There is also a drill down on this question that focuses upon the current and future architecture of your applications. If your applications are comprised of highly dynamic microservices orchestrated by Kubernetes you need to pay very careful attention to the problem of selecting tools that can keep up with the pace of change in your environment.
If you mean the infrastructure software that comprises the cloud and the services on the cloud that your applications rely upon, then Datadog is the clear leader in this space. But there are also very strong offerings from Dynatrace, New Relic, and Instana.
Hi @Rony_Sklar ,
I would recommend Zabbix as it is a free and open-source tool.

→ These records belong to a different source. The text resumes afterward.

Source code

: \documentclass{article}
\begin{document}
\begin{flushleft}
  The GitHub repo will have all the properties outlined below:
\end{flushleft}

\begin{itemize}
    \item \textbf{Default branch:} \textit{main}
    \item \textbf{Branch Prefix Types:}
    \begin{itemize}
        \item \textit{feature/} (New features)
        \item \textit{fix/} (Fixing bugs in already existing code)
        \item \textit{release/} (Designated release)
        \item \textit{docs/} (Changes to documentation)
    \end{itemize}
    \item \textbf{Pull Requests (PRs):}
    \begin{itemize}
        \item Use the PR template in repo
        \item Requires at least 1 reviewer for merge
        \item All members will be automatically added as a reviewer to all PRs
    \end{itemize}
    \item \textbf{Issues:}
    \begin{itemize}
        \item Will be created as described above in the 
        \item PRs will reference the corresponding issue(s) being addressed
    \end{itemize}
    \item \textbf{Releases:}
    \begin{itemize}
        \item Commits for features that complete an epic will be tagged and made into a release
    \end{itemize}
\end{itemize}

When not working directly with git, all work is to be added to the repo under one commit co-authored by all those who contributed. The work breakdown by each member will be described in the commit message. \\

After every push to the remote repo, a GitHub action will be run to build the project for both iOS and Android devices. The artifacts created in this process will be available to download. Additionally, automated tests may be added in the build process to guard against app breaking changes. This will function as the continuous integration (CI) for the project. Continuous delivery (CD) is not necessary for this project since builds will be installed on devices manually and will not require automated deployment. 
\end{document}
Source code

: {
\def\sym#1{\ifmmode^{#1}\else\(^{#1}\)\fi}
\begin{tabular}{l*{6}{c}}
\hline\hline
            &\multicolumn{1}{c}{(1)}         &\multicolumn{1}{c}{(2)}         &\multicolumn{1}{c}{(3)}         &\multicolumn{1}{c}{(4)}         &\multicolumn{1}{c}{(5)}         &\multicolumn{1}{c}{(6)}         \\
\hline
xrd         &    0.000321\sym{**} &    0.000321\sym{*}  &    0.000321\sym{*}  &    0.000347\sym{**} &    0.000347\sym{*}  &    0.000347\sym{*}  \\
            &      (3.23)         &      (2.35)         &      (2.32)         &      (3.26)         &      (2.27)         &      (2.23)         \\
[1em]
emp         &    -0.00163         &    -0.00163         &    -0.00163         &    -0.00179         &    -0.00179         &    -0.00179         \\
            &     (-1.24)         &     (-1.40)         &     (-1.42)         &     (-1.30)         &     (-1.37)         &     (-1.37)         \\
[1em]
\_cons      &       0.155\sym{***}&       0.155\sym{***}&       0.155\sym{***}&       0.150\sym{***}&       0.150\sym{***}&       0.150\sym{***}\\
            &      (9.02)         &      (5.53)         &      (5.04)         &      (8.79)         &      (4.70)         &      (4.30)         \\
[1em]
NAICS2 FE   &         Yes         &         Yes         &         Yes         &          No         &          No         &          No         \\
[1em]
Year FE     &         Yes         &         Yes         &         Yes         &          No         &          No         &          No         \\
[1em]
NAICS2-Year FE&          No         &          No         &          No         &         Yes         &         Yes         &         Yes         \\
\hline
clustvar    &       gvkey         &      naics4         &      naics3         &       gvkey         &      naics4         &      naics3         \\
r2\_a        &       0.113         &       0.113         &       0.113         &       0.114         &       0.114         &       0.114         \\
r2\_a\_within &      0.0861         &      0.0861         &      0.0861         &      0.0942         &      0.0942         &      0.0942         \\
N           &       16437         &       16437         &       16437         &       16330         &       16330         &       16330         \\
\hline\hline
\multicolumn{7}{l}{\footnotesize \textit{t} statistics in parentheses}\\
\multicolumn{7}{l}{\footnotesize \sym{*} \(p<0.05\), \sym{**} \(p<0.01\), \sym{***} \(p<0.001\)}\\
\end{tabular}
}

Zabbix is an open-source monitoring software tool for diverse IT components, including networks, servers, virtual machines (VMs) and cloud services. Zabbix provides monitoring metrics, among others network utilization, CPU load and disk space consumption. Zabbix monitoring configuration can be done using XML-based templates which contain elements to monitor. The software monitors operations on Linux, Hewlett Packard Unix (HP-UX), Mac OS X, Solaris and other operating systems (OSes); however, Windows monitoring is only possible through agents. Zabbix can use MySQL, MariaDB, PostgreSQL, SQLite, Oracle or IBM DB2 to store data. Its backend is written in C and the web frontend is written in PHP. Zabbix offers several monitoring options:
It comes with a lot of integrations with cloud solutions and is very efficient and easy to use. On the cloud, it presently supports AWS, Cloudstack, Google Cloud, Azure, open stack, and many more to name
I'll answer based on my requirements.... Cloud for me is just another platform. PaaS, SaaS, IaaS, on-premise hosts, VMWare, mainframe, multiple clouds are all part of my problem. With an APM solution a key capability is transaction trace so I need a common solution across my problem set or I just start bouncing between tools. I also have infrastructure monitoring requirements and historically we used multiple tools to cover individual technologies and fill gaps. We selected Dynatrace as it had the most extensive coverage, with event correlation across transaction traces and the topology (host -> app relationships). The event correlation is easily a differentiating feature. It has an additional benefit as a highly automated deployment/maintenance. I can upgrade my entire environment with a push of a button. Prior to our decision we had the other 3 magic quadrant solutions (BMC, AppD & New Relic) in house. We are migrating away from all of them. We still have a need for a separate tool for network/appliances in full transparency (solarwinds) and use ELK for logs (we have a highly customized logging solution that will be difficult to migrate away from). I'm looking forward to Dynatrace maturing their log analytics offering to open up that opportunity.
If I was cloud only, I would consider Dynatrace or New Relic. If I'm heavy non-cloud, easily Dynatrace. If I didn't care about real user monitoring I would consider DataDog.